Jerusalem — Israel's Cabinet voted to push ahead with construction work on a ramp leading to a disputed holy site in Jerusalem, despite objections from the Muslim world and violent Palestinian protests.
Tensions in the city have been high since last week, when Israel began work outside the compound known to Muslims as the Noble Sanctuary and to Jews as the Temple Mount. The new walkway is meant to replace an ancient earthen ramp that partially collapsed in a snowstorm three years ago.
Arab leaders have accused Israel of trying to harm Muslim holy sites. Israel denies the repair work and accompanying excavations will come anywhere near the compound.
Some Cabinet ministers, including Defense Minister Amir Peretz, suggested last week that work should be frozen because of the protests. But the Cabinet decided overwhelmingly to push ahead Sunday. There were no objections to the decision, the government said, though three ministers abstained. A participant in the meeting said the three were from the dovish Labor Party, including Peretz and the Cabinet's only Muslim minister.

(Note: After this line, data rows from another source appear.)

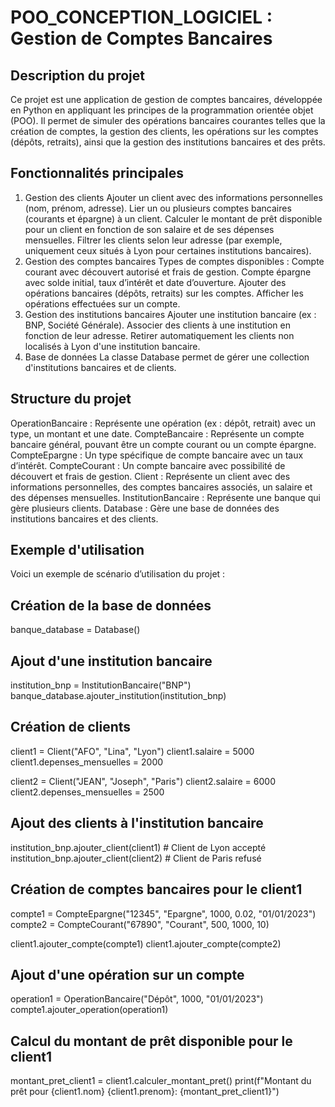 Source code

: # POO_CONCEPTION_LOGICIEL : Gestion de Comptes Bancaires

## Description du projet
Ce projet est une application de gestion de comptes bancaires, développée en Python en appliquant les principes de la programmation orientée objet (POO). Il permet de simuler des opérations bancaires courantes telles que la création de comptes, la gestion des clients, les opérations sur les comptes (dépôts, retraits), ainsi que la gestion des institutions bancaires et des prêts.

## Fonctionnalités principales

1. Gestion des clients
Ajouter un client avec des informations personnelles (nom, prénom, adresse).
Lier un ou plusieurs comptes bancaires (courants et épargne) à un client.
Calculer le montant de prêt disponible pour un client en fonction de son salaire et de ses dépenses mensuelles.
Filtrer les clients selon leur adresse (par exemple, uniquement ceux situés à Lyon pour certaines institutions bancaires).
2. Gestion des comptes bancaires
Types de comptes disponibles :
Compte courant avec découvert autorisé et frais de gestion.
Compte épargne avec solde initial, taux d’intérêt et date d’ouverture.
Ajouter des opérations bancaires (dépôts, retraits) sur les comptes.
Afficher les opérations effectuées sur un compte.
3. Gestion des institutions bancaires
Ajouter une institution bancaire (ex : BNP, Société Générale).
Associer des clients à une institution en fonction de leur adresse.
Retirer automatiquement les clients non localisés à Lyon d'une institution bancaire.
4. Base de données
La classe Database permet de gérer une collection d'institutions bancaires et de clients.

## Structure du projet

OperationBancaire : Représente une opération (ex : dépôt, retrait) avec un type, un montant et une date.
CompteBancaire : Représente un compte bancaire général, pouvant être un compte courant ou un compte épargne.
CompteEpargne : Un type spécifique de compte bancaire avec un taux d’intérêt.
CompteCourant : Un compte bancaire avec possibilité de découvert et frais de gestion.
Client : Représente un client avec des informations personnelles, des comptes bancaires associés, un salaire et des dépenses mensuelles.
InstitutionBancaire : Représente une banque qui gère plusieurs clients.
Database : Gère une base de données des institutions bancaires et des clients.

## Exemple d'utilisation
Voici un exemple de scénario d’utilisation du projet :

## Création de la base de données
banque_database = Database()

## Ajout d'une institution bancaire
institution_bnp = InstitutionBancaire("BNP")
banque_database.ajouter_institution(institution_bnp)

## Création de clients
client1 = Client("AFO", "Lina", "Lyon")
client1.salaire = 5000
client1.depenses_mensuelles = 2000

client2 = Client("JEAN", "Joseph", "Paris")
client2.salaire = 6000
client2.depenses_mensuelles = 2500

## Ajout des clients à l'institution bancaire
institution_bnp.ajouter_client(client1)  # Client de Lyon accepté
institution_bnp.ajouter_client(client2)  # Client de Paris refusé

## Création de comptes bancaires pour le client1
compte1 = CompteEpargne("12345", "Epargne", 1000, 0.02, "01/01/2023")
compte2 = CompteCourant("67890", "Courant", 500, 1000, 10)

client1.ajouter_compte(compte1)
client1.ajouter_compte(compte2)

## Ajout d'une opération sur un compte
operation1 = OperationBancaire("Dépôt", 1000, "01/01/2023")
compte1.ajouter_operation(operation1)

##  Calcul du montant de prêt disponible pour le client1
montant_pret_client1 = client1.calculer_montant_pret()
print(f"Montant du prêt pour {client1.nom} {client1.prenom}: {montant_pret_client1}")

Ahead of the vote, workmen returned under heavy guard to the site in the walled Old City after a break Saturday for the Jewish Sabbath.
Prime Minister Ehud Olmert accused "people with ulterior motives in the international Arab world" of using the construction as a pretext "to fan the flames of hostility and hatred."
However, Arab efforts to stop the construction continued.
Arab League Secretary-General Amr Moussa instructed Arab ambassadors at the U.N. to discuss the possibility of calling for an urgent meeting of the Security Council to discuss the construction.
The Old City hilltop compound has been a catalyst for earlier rounds of Israel-Palestinian fighting. It houses the third holiest site for Muslims, who believe it is where the Prophet Muhammad ascended to heaven.
The compound is Judaism's holiest site, venerated as the location of two biblical temples, and Jews gather to pray near one of its outer retaining walls, known as the Western Wall.
Despite calls for Muslim to forcibly resist the renovation work, there have been only limited clashes and no one has been seriously injured.
On Friday, about 200 riot police firing stun grenades and tear gas battled rock-throwing protesters among the 3,000 Muslim worshippers there. The next day, Palestinian teenagers stoned Israeli security forces, burned an Israeli flag and pelted a Canadian tour bus with rocks.
A few incidents of minor violence were reported at the site on Sunday, a significant reduction from the previous two days.